Time Magazine published an article two months ago celebrating the 40th anniversary of Apollo 11. The article's writer, Jeffrey Kluger, posed this question to some of the men who walked on the moon.

"What about the existential whiplash that comes from being on the moon one week and in your living room the next - and having to find your own way to process the vast gulf between these two worlds?"

And that, I thought, is a remarkably accurate sense of what it's like to make the transition from Israel back to America. I have made this transition more than 20 times and existential whiplash (not to be confused with Snidely Whiplash) is exactly what I feel each time.

Yesterday, I went to the Second International Jewish Bloggers Convention in Jerusalem where I realized, with a start, how many of my friends here are also bloggers. I knew, of course, but it wasn't until I saw them all in one room that it crystallized for me. I have yet another thing in common with so many friends on this side of the world.

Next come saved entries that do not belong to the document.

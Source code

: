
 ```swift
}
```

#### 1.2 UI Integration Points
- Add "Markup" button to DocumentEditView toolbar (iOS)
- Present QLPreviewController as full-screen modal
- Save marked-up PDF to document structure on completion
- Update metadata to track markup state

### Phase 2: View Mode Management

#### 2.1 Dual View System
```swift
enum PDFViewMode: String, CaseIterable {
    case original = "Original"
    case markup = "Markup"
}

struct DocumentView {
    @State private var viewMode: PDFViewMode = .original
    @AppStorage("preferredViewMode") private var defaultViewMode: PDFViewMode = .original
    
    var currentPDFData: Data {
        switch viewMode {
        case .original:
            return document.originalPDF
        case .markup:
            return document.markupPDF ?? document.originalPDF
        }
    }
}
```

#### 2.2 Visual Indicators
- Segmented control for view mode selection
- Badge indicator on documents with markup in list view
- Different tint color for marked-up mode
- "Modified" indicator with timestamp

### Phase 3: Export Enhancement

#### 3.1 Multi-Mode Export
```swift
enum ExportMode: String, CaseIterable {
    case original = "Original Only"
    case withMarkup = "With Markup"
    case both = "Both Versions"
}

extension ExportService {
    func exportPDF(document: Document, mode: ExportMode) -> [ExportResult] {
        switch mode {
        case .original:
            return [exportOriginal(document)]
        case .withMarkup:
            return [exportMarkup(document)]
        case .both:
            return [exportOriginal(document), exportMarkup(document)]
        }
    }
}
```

From 2-10 PM, I sat in multiple sessions where people talked for hours about Israel. In my mother tongue. Oy, joy! Eight hours of talk about promoting Israel, in this case through the use of blogs and other social media with 300 people who not only don't roll their eyes when I say the word "Israel", but who, in many cases, actually know way more about the topic than I do. And even though quality varied across sessions, the most astonishing thing was simply that I was attending a conference with 300 other (mostly) Israeli bloggers in Jerusalem. Yesterday, I occupied a space in an Israeli sanctum sanctorium.

Today, Ariella and I took yet more bus rides, shopped and waited our turn at the post office, the bank and the health fund office, taking care of her aliyah business. I'm not actually an Israeli citizen, but I play one on TV.

In less than 24 hours, I enter the existential whiplash zone of returning to America. My life in Israel is an altered state of consciousness.

Scratch that.

It's my life in America that's the altered state of consciousness.

Here in Israel, I am most fully alive.

2 comments:

rutimizrachi said...

As usual, I love reading you.

"I'm not actually an Israeli citizen, but I play one on TV."

Since this world is illusion, and what matters is how the neshama relates, you have actually been an Israeli citizen for decades. Now we just have to wait a wee bit longer for illusion to catch up with reality. Here's to a very short wait.

Barbara R. said...

We are just waiting for you to get here full time. In the meanwhile, keep your neck steady so the whiplash is not too bad!!